*SOURCE DATA*.
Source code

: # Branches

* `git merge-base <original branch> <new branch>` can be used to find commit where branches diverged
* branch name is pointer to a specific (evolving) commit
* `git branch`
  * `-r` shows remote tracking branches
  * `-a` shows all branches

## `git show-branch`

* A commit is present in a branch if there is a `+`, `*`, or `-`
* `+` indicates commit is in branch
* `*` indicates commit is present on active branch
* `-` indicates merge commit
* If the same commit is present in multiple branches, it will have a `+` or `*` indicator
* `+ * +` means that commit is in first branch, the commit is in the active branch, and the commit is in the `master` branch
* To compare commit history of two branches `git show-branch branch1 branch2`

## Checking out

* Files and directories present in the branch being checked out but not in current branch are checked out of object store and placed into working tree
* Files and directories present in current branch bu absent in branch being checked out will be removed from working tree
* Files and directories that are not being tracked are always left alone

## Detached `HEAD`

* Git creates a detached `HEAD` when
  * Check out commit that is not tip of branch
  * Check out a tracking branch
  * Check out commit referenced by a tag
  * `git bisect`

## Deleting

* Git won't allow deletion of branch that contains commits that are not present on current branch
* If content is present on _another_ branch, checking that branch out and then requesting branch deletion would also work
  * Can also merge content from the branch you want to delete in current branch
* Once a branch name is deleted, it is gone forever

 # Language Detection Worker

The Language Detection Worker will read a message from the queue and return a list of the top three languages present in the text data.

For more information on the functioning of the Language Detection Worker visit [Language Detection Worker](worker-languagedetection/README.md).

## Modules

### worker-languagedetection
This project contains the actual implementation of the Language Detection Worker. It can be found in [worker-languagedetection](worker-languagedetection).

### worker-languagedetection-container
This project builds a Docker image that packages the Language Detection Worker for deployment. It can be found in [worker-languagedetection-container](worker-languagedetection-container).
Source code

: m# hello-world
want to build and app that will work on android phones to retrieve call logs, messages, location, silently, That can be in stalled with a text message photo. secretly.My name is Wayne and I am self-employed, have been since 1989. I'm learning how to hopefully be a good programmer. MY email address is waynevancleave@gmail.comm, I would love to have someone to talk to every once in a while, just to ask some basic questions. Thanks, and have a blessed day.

*INSTRUCTIONS FOR THE TASK*. Give back, unchanged, the run of lines in the listing above that begins at the line containing "where branches diverged" and ends at the line containing "indicates merge commit", both included.

*WRITTEN ANSWER*.
* `git merge-base <original branch> <new branch>` can be used to find commit where branches diverged
* branch name is pointer to a specific (evolving) commit
* `git branch`
  * `-r` shows remote tracking branches
  * `-a` shows all branches

## `git show-branch`

* A commit is present in a branch if there is a `+`, `*`, or `-`
* `+` indicates commit is in branch
* `*` indicates commit is present on active branch
* `-` indicates merge commit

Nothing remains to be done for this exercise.